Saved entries

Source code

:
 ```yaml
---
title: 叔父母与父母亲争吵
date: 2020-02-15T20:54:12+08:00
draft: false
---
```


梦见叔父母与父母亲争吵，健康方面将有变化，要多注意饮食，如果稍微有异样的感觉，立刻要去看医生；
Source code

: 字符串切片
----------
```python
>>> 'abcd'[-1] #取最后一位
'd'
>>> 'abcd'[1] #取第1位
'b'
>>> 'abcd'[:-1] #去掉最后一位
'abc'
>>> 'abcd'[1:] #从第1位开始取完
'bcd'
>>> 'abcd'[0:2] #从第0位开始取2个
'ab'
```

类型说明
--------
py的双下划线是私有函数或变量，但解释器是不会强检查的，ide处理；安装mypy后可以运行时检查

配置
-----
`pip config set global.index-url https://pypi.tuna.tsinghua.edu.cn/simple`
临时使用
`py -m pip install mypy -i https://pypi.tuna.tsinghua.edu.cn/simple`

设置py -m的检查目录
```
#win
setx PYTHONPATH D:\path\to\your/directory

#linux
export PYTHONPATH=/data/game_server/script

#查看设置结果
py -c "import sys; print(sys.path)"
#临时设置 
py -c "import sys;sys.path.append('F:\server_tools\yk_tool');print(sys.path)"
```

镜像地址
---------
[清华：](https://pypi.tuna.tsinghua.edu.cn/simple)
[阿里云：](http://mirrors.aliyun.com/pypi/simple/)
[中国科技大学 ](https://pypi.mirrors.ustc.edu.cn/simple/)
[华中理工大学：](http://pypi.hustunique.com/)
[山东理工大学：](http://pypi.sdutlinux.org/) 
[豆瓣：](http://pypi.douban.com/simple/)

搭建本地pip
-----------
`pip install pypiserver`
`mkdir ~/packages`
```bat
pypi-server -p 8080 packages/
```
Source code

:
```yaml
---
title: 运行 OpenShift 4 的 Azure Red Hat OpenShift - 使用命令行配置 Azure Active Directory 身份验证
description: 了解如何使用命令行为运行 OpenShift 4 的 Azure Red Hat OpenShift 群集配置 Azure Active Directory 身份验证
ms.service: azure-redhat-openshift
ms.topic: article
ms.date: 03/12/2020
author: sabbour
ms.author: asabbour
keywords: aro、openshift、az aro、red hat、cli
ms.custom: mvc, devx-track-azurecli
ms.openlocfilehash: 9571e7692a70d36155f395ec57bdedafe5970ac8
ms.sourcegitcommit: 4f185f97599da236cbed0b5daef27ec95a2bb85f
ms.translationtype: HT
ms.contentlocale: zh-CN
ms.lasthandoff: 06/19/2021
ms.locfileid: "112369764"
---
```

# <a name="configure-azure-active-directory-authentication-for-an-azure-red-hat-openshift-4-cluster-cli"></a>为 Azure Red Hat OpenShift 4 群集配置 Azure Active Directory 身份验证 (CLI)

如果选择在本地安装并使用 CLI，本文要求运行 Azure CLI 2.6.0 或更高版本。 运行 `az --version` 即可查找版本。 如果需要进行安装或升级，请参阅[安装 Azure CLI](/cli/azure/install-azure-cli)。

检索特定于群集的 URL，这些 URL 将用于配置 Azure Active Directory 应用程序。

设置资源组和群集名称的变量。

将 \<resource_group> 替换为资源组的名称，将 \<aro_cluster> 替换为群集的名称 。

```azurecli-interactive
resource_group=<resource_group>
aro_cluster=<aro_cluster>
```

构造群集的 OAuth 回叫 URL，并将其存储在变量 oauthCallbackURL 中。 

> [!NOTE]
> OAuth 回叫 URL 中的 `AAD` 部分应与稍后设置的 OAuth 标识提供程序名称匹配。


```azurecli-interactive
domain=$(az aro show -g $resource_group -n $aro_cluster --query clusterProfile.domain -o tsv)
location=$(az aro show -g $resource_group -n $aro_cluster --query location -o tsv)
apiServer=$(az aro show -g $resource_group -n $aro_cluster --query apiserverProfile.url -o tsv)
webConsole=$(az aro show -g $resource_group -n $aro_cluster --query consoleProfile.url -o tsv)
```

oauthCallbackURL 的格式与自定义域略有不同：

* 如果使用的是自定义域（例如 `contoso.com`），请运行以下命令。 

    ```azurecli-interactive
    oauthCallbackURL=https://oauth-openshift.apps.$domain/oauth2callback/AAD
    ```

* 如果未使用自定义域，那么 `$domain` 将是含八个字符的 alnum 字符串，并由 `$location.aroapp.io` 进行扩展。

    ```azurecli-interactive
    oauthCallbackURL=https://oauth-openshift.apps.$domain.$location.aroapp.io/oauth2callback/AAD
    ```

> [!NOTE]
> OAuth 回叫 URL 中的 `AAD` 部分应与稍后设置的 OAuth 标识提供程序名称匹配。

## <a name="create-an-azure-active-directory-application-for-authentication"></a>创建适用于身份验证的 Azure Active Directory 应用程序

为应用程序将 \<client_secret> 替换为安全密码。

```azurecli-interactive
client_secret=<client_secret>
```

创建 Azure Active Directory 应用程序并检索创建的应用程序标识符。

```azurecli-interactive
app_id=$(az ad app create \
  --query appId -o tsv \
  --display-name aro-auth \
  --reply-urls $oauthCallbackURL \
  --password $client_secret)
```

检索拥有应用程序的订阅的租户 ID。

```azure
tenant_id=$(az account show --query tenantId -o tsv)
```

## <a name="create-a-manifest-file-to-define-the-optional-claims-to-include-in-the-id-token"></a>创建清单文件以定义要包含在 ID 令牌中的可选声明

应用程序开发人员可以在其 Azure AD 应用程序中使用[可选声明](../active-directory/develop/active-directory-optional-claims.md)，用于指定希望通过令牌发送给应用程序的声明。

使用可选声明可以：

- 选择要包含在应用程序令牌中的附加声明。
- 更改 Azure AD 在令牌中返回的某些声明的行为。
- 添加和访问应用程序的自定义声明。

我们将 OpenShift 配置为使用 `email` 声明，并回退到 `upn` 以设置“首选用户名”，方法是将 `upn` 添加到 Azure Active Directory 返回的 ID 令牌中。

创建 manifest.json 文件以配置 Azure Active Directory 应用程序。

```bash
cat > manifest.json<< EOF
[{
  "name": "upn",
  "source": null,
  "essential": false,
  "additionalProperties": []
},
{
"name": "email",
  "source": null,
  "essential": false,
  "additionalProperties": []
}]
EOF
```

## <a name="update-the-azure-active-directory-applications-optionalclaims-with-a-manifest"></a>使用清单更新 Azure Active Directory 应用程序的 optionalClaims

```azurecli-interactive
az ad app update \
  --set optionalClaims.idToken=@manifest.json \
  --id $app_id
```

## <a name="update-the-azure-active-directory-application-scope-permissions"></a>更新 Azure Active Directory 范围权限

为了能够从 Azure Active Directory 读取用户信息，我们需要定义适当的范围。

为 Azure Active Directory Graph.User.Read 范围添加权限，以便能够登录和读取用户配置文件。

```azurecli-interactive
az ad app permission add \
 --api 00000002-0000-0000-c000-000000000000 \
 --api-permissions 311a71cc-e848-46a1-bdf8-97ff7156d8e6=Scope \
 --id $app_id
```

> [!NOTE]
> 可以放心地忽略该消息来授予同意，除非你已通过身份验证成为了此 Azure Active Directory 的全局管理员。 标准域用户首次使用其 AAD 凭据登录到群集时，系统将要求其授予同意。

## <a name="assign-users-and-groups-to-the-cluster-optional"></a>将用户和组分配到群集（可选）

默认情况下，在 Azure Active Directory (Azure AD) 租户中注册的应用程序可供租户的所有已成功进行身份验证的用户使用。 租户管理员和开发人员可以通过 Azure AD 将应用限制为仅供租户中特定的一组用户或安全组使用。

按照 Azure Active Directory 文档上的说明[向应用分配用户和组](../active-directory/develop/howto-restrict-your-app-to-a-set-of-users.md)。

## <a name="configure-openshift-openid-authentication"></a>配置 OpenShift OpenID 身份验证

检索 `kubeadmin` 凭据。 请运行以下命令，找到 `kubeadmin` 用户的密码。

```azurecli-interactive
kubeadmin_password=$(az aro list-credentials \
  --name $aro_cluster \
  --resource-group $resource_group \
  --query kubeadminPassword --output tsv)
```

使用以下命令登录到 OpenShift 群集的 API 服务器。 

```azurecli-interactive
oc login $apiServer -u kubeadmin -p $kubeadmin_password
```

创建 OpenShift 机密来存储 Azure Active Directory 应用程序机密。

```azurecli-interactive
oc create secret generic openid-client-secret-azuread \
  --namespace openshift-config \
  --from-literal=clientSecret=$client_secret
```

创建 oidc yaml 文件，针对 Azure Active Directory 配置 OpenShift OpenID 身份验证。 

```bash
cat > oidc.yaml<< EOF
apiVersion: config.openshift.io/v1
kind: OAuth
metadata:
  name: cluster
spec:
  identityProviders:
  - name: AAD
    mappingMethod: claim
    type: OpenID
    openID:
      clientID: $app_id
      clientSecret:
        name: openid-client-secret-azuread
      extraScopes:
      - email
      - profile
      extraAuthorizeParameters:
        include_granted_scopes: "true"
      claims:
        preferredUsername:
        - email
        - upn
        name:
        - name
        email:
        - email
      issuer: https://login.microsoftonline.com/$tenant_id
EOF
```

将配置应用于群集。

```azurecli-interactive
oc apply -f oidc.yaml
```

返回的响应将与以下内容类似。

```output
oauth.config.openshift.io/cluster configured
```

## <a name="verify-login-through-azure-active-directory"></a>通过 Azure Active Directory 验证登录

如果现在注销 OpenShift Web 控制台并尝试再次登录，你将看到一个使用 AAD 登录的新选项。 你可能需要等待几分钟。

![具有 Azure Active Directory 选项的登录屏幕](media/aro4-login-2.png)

* * *

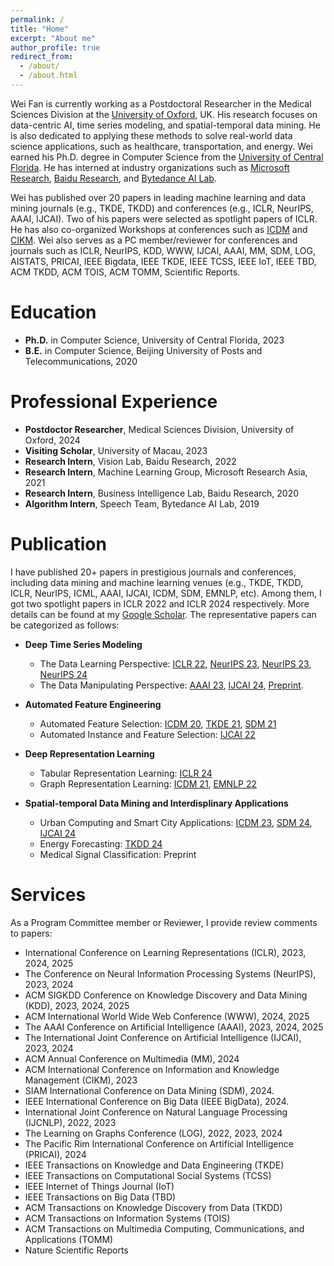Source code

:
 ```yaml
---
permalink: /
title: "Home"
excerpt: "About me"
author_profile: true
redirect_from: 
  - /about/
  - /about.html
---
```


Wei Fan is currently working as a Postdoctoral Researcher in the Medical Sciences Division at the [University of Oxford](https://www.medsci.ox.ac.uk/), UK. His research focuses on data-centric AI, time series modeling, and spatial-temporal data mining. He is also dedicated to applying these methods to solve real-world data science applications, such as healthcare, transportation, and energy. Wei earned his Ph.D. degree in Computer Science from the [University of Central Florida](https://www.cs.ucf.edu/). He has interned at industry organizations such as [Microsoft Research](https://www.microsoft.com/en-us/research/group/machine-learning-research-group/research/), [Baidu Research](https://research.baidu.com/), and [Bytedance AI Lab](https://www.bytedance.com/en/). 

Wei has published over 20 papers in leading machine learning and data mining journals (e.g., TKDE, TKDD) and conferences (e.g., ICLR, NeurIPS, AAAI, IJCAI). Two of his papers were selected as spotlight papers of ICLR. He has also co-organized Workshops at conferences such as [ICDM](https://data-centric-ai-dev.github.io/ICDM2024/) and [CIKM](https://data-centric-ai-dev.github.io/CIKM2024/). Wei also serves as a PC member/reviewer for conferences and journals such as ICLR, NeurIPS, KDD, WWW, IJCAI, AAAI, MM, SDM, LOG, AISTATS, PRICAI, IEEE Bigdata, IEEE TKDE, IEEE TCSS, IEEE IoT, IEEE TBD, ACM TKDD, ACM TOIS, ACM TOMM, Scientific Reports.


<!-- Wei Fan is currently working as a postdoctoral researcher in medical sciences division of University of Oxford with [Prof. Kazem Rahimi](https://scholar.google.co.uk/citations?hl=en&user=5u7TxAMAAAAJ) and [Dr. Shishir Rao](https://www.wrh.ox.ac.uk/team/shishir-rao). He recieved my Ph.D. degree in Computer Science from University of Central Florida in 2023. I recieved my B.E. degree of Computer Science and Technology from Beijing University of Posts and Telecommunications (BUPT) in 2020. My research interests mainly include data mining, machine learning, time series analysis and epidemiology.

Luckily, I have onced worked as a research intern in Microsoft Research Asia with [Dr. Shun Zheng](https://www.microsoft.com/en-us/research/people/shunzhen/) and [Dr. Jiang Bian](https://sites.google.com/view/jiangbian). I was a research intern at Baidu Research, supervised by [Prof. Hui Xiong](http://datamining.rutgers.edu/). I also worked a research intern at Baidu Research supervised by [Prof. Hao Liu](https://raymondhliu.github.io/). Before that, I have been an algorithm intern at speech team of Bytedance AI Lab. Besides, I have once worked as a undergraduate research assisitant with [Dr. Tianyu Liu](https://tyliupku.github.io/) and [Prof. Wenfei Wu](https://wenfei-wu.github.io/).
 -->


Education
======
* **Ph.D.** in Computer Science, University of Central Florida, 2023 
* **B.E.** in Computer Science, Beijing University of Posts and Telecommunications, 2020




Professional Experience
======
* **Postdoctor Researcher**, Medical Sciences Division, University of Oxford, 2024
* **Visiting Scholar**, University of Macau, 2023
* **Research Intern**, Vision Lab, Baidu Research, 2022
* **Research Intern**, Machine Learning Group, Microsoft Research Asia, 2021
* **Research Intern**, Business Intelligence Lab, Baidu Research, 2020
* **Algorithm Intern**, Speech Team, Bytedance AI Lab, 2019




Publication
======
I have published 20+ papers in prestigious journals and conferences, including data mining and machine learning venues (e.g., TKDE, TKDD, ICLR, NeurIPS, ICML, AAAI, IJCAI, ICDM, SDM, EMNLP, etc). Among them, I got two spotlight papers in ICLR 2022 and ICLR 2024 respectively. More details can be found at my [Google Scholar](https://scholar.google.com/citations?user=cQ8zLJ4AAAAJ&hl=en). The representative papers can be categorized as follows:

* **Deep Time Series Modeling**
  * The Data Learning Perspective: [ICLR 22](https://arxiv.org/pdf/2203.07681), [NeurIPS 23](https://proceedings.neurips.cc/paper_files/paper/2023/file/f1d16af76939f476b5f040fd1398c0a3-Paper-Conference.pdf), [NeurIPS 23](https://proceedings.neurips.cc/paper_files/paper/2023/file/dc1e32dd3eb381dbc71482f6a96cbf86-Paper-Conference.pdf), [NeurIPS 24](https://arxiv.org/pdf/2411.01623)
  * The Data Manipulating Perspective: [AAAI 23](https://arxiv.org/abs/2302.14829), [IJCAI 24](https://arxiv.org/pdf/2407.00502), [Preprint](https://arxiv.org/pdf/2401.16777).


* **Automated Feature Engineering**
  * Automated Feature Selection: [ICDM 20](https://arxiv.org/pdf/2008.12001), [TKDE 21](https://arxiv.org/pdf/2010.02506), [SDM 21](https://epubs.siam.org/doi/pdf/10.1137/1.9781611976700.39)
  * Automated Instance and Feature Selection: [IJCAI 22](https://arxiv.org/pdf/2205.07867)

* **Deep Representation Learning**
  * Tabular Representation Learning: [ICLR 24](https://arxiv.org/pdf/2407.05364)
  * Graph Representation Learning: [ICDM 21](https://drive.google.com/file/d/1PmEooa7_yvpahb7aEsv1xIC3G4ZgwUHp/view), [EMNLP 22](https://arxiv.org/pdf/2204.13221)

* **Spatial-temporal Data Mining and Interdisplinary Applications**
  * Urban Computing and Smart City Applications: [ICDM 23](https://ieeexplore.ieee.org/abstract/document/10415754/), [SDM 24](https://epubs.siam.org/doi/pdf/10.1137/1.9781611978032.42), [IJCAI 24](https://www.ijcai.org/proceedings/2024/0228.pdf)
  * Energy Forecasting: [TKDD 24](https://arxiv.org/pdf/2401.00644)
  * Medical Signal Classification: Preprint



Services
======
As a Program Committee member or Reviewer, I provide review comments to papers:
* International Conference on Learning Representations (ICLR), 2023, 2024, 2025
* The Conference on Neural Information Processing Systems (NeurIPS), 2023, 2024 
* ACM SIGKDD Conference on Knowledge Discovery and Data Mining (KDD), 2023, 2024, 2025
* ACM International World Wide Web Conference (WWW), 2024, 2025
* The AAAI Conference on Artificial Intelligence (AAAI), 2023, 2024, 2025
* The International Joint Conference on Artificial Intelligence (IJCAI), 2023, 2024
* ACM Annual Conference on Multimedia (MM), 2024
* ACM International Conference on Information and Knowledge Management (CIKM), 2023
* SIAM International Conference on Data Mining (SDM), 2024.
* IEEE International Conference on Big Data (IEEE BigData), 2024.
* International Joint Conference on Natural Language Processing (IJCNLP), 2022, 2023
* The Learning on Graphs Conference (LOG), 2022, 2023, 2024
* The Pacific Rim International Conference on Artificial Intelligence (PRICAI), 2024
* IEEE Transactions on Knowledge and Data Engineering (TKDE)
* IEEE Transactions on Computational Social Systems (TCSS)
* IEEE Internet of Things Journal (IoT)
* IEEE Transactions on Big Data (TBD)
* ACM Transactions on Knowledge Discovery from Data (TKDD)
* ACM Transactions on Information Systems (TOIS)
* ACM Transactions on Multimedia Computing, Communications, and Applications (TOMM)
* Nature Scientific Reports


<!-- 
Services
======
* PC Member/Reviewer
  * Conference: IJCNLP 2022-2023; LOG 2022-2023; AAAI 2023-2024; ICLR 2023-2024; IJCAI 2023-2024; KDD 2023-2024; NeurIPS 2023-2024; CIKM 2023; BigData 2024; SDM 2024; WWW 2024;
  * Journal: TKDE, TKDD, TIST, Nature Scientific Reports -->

◆ EXERCISE DIRECTIONS
For the word "Baidu", count the lines of the data that contain it and report only the total.

◆ WRITTEN ANSWER
4